### Activity
For each line of the data below that holds "Image", copy the line.

Dataset entries
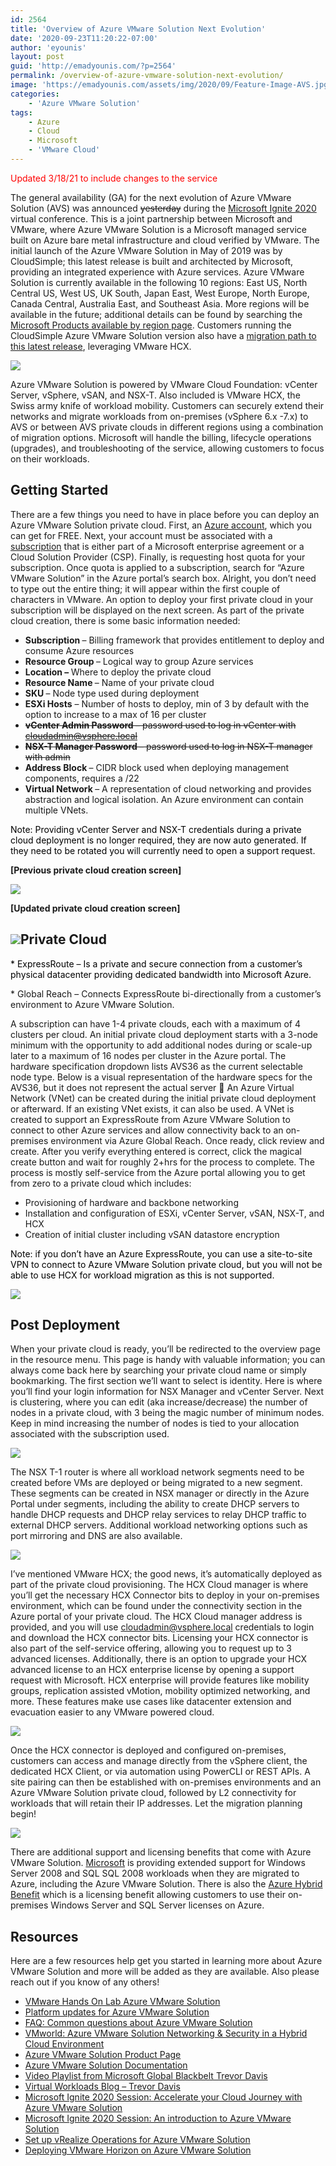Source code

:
```yaml
---
id: 2564
title: 'Overview of Azure VMware Solution Next Evolution'
date: '2020-09-23T11:20:22-07:00'
author: 'eyounis'
layout: post
guid: 'http://emadyounis.com/?p=2564'
permalink: /overview-of-azure-vmware-solution-next-evolution/
image: 'https://emadyounis.com/assets/img/2020/09/Feature-Image-AVS.jpg'
categories:
    - 'Azure VMware Solution'
tags:
    - Azure
    - Cloud
    - Microsoft
    - 'VMware Cloud'
---
```


<span style="color: #ff0000;">Updated 3/18/21 to include changes to the service</span>

<span data-preserver-spaces="true">The general availability (GA) for the next evolution of Azure VMware Solution (AVS) was announced <del>yesterday</del> during the [Microsoft Ignite 2020](https://news.microsoft.com/ignite-2020-book-of-news/#158-next-generation-azure-vmware-solution-now-generally-available) virtual conference. This is a joint partnership between Microsoft and VMware, where Azure VMware Solution is a Microsoft managed service built on Azure bare metal infrastructure and cloud verified by VMware. The initial launch of the Azure VMware Solution in May of 2019 was by CloudSimple; this latest release is built and architected by Microsoft, providing an integrated experience with Azure services. Azure VMware Solution is currently available in the following 10 regions: East US, North Central US, West US, UK South, Japan East, West Europe, North Europe, Canada Central, Australia East, and Southeast Asia. More regions will be available in the future; additional details can be found by searching the </span>[<span data-preserver-spaces="true">Microsoft Products available by region page</span>](https://azure.microsoft.com/en-us/global-infrastructure/services/?products=azure-vmware&regions=all)<span data-preserver-spaces="true">. Customers running the CloudSimple Azure VMware Solution version also have a </span>[<span data-preserver-spaces="true">migration path to this latest release</span>](https://docs.microsoft.com/en-us/azure/azure-vmware/faq)<span data-preserver-spaces="true">, leveraging VMware HCX.</span>

![](https://emadyounis.com/assets/img/2020/09/Azure-VMware-Solution-Releases.jpg?resize=723%2C362)

Azure VMware Solution is powered by VMware Cloud Foundation: vCenter Server, vSphere, vSAN, and NSX-T. Also included is VMware HCX, the Swiss army knife of workload mobility. Customers can securely extend their networks and migrate workloads from on-premises (vSphere 6.x -7.x) to AVS or between AVS private clouds in different regions using a combination of migration options. Microsoft will handle the billing, lifecycle operations (upgrades), and troubleshooting of the service, allowing customers to focus on their workloads.

## Getting Started

<span data-preserver-spaces="true">There are a few things you need to have in place before you can deploy an Azure VMware Solution private cloud. First, an </span>[<span data-preserver-spaces="true">Azure account</span>](https://azure.microsoft.com/en-us/free/)<span data-preserver-spaces="true">, which you can get for FREE. Next, your account must be associated with a </span>[<span data-preserver-spaces="true">subscription</span>](https://docs.microsoft.com/en-us/azure/azure-vmware/enable-azure-vmware-solution#eligibility-criteria)<span data-preserver-spaces="true"> that is either part of a Microsoft enterprise agreement or a Cloud Solution Provider (CSP). Finally, is requesting host quota for your subscription. Once quota is applied to a subscription, search for “Azure VMware Solution” in the Azure portal’s search box. Alright, you don’t need to type out the entire thing; it will appear within the first couple of characters in VMware. An option to deploy your first private cloud in your subscription will be displayed on the next screen. As part of the private cloud creation, there is some basic information needed:</span>

- **<span data-preserver-spaces="true">Subscription </span>**<span data-preserver-spaces="true">– Billing framework that provides entitlement to deploy and consume Azure resources</span>
- **<span data-preserver-spaces="true">Resource Group </span>**<span data-preserver-spaces="true">– Logical way to group Azure services</span>
- **<span data-preserver-spaces="true">Location – </span>**<span data-preserver-spaces="true">Where to deploy the private cloud</span>
- **<span data-preserver-spaces="true">Resource Name </span>**<span data-preserver-spaces="true">– Name of your private cloud</span>
- **<span data-preserver-spaces="true">SKU </span>**<span data-preserver-spaces="true">– Node type used during deployment</span>
- <span data-preserver-spaces="true">**ESXi Hosts** – Number of hosts to deploy, min of 3 by default with the option to increase to a max of 16 per cluster</span>
- <del>**<span data-preserver-spaces="true">vCenter Admin Password </span>**<span data-preserver-spaces="true">– password used to log in vCenter with cloudadmin@vsphere.local</span></del>
- <del>**<span data-preserver-spaces="true">NSX-T Manager Password </span>**<span data-preserver-spaces="true">– password used to log in NSX-T manager with admin </span></del>
- **<span data-preserver-spaces="true">Address Block </span>**– <span data-preserver-spaces="true">CIDR block used when deploying management components, requires a /22</span>
- **<span data-preserver-spaces="true">Virtual Network </span>**<span data-preserver-spaces="true">– A representation of cloud networking and provides abstraction and logical isolation. An Azure environment can contain multiple VNets.</span>

<span style="color: #000000;">Note:<span style="color: #000000;"> Providing vCenter Server and NSX-T credentials during a private cloud deployment is no longer required, they are now auto generated. If they need to be rotated you will currently need to open a support request.</span></span>

**\[Previous private cloud creation screen\]**

![](https://emadyounis.com/assets/img/2020/09/Create-Private-Cloud-Final-Image.jpg?resize=1718%2C1810)

**\[Updated private cloud creation screen\]**

## ![](https://emadyounis.com/assets/img/2020/09/Updated-AVS-Deployment.jpg?resize=1840%2C1738)Private Cloud

<span style="color: #000000;">\* ExpressRoute – Is a private and secure connection from a customer’s physical datacenter providing dedicated bandwidth into Microsoft Azure.  
  
\* Global Reach – Connects ExpressRoute bi-directionally from a customer’s environment to Azure VMware Solution.</span>

A subscription can have 1-4 private clouds, each with a maximum of 4 clusters per cloud. An initial private cloud deployment starts with a 3-node minimum with the opportunity to add additional nodes during or scale-up later to a maximum of 16 nodes per cluster in the Azure portal. The hardware specification dropdown lists AVS36 as the current selectable node type. Below is a visual representation of the hardware specs for the AVS36, but it does not represent the actual server 🙂 An Azure Virtual Network (VNet) can be created during the initial private cloud deployment or afterward. If an existing VNet exists, it can also be used. A VNet is created to support an ExpressRoute from Azure VMware Solution to connect to other Azure services and allow connectivity back to an on-premises environment via Azure Global Reach. Once ready, click review and create. After you verify everything entered is correct, click the magical create button and wait for roughly 2+hrs for the process to complete. The process is mostly self-service from the Azure portal allowing you to get from zero to a private cloud which includes:

- <span data-preserver-spaces="true">Provisioning of hardware and backbone networking</span>
- <span data-preserver-spaces="true">Installation and configuration of ESXi, vCenter Server, vSAN, NSX-T, and HCX</span>
- <span data-preserver-spaces="true">Creation of initial cluster including vSAN datastore encryption</span>

<span style="color: #000000;"><span style="color: #000000;">Note: if you don’t have an Azure ExpressRoute, you can use a site-to-site VPN to connect to Azure VMware Solution private cloud, but you will not be able to use HCX for workload migration as this is not supported.   
</span></span>

![](https://emadyounis.com/assets/img/2020/09/AVS-Server.jpg?resize=703%2C560)

## Post Deployment

When your private cloud is ready, you’ll be redirected to the overview page in the resource menu. This page is handy with valuable information; you can always come back here by searching your private cloud name or simply bookmarking. The first section we’ll want to select is identity. Here is where you’ll find your login information for NSX Manager and vCenter Server. Next is clustering, where you can edit (aka increase/decrease) the number of nodes in a private cloud, with 3 being the magic number of minimum nodes. Keep in mind increasing the number of nodes is tied to your allocation associated with the subscription used.

![](https://emadyounis.com/assets/img/2020/09/Azure-VMware-Solution-Identity-Final-Image.jpg?resize=966%2C555)

The NSX T-1 router is where all workload network segments need to be created before VMs are deployed or being migrated to a new segment. These segments can be created in NSX manager or directly in the Azure Portal under segments, including the ability to create DHCP servers to handle DHCP requests and DHCP relay services to relay DHCP traffic to external DHCP servers. Additional workload networking options such as port mirroring and DNS are also available.

![](https://emadyounis.com/assets/img/2020/09/AVS-Workload-Networking-scaled.jpg?resize=2560%2C1385)

I’ve mentioned VMware HCX; the good news, it’s automatically deployed as part of the private cloud provisioning. The HCX Cloud manager is where you’ll get the necessary HCX Connector bits to deploy in your on-premises environment, which can be found under the connectivity section in the Azure portal of your private cloud. The HCX Cloud manager address is provided, and you will use cloudadmin@vsphere.local credentials to login and download the HCX connector bits. Licensing your HCX connector is also part of the self-service offering, allowing you to request up to 3 advanced licenses. Additionally, there is an option to upgrade your HCX advanced license to an HCX enterprise license by opening a support request with Microsoft. HCX enterprise will provide features like mobility groups, replication assisted vMotion, mobility optimized networking, and more. These features make use cases like datacenter extension and evacuation easier to any VMware powered cloud.

![](https://emadyounis.com/assets/img/2020/09/Azure-VMware-Solution-HCX-Final-Image.jpg?resize=747%2C411)

Once the HCX connector is deployed and configured on-premises, customers can access and manage directly from the vSphere client, the dedicated HCX Client, or via automation using PowerCLI or REST APIs. A site pairing can then be established with on-premises environments and an Azure VMware Solution private cloud, followed by L2 connectivity for workloads that will retain their IP addresses. Let the migration planning begin!

![](https://emadyounis.com/assets/img/2020/09/Azure-VMware-Solution-vCenter-Final-Image.jpg?resize=1226%2C776)

<span data-preserver-spaces="true">There are additional support and licensing benefits that come with Azure VMware Solution. </span>[<span data-preserver-spaces="true">Microsoft</span>](https://support.microsoft.com/en-us/help/4456242/end-of-support-for-sql-server-2008-and-sql-server-2008-r2)<span data-preserver-spaces="true"> is providing extended support for Windows Server 2008 and SQL SQL 2008 workloads when they are migrated to Azure, including the Azure VMware Solution. There is also the </span>[<span data-preserver-spaces="true">Azure Hybrid Benefit</span>](https://azure.microsoft.com/en-us/pricing/hybrid-benefit/)<span data-preserver-spaces="true"> which is a licensing benefit allowing customers to use their on-premises Windows Server and SQL Server licenses on Azure.</span>

## Resources

Here are a few resources help get you started in learning more about Azure VMware Solution and more will be added as they are available. Also please reach out if you know of any others!

- [VMware Hands On Lab Azure VMware Solution](http://hol.pub/avs)
- [Platform updates for Azure VMware Solution](https://docs.microsoft.com/en-us/azure/azure-vmware/azure-vmware-solution-platform-updates?WT.mc_id=enterprise-0000-shkuehn)
- [FAQ: Common questions about Azure VMware Solution](https://docs.microsoft.com/en-us/azure/azure-vmware/faq)
- [VMworld: Azure VMware Solution Networking &amp; Security in a Hybrid Cloud Environment](https://www.vmworld.com/en/video-library/video-landing.html?sessionid=1586528544020001TS4T)
- [Azure VMware Solution Product Page](https://azure.microsoft.com/en-us/services/azure-vmware/)
- [Azure VMware Solution Documentation](https://docs.microsoft.com/en-us/azure/azure-vmware/)
- [Video Playlist from Microsoft Global Blackbelt Trevor Davis](https://www.youtube.com/watch?v=qASXi5xrFzM&list=PLS9k3ksxRe_l-UpfAjmi0BoDSpo6AtLyh)
- [Virtual Workloads Blog – Trevor Davis](https://www.virtualworkloads.com/)
- [Microsoft Ignite 2020 Session: Accelerate your Cloud Journey with Azure VMware Solution](https://myignite.microsoft.com/sessions/adcaabd7-9038-45d0-8e41-cf5fa3be5f1e)
- [Microsoft Ignite 2020 Session: An introduction to Azure VMware Solution](https://myignite.microsoft.com/sessions/1515e183-53a5-49e0-b39a-34c81d913ed2)
- [Set up vRealize Operations for Azure VMware Solution](https://docs.microsoft.com/en-us/azure/azure-vmware/vrealize-operations-for-avs)
- [Deploying VMware Horizon on Azure VMware Solution](https://docs.vmware.com/en/VMware-Horizon/2006/horizon-installation/GUID-76CF25F7-B26A-4C6D-A5C5-F18D3A56590A.html)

### Answer area
image: 'https://emadyounis.com/assets/img/2020/09/Feature-Image-AVS.jpg'
![](https://emadyounis.com/assets/img/2020/09/Create-Private-Cloud-Final-Image.jpg?resize=1718%2C1810)
![](https://emadyounis.com/assets/img/2020/09/Azure-VMware-Solution-Identity-Final-Image.jpg?resize=966%2C555)
![](https://emadyounis.com/assets/img/2020/09/Azure-VMware-Solution-HCX-Final-Image.jpg?resize=747%2C411)
![](https://emadyounis.com/assets/img/2020/09/Azure-VMware-Solution-vCenter-Final-Image.jpg?resize=1226%2C776)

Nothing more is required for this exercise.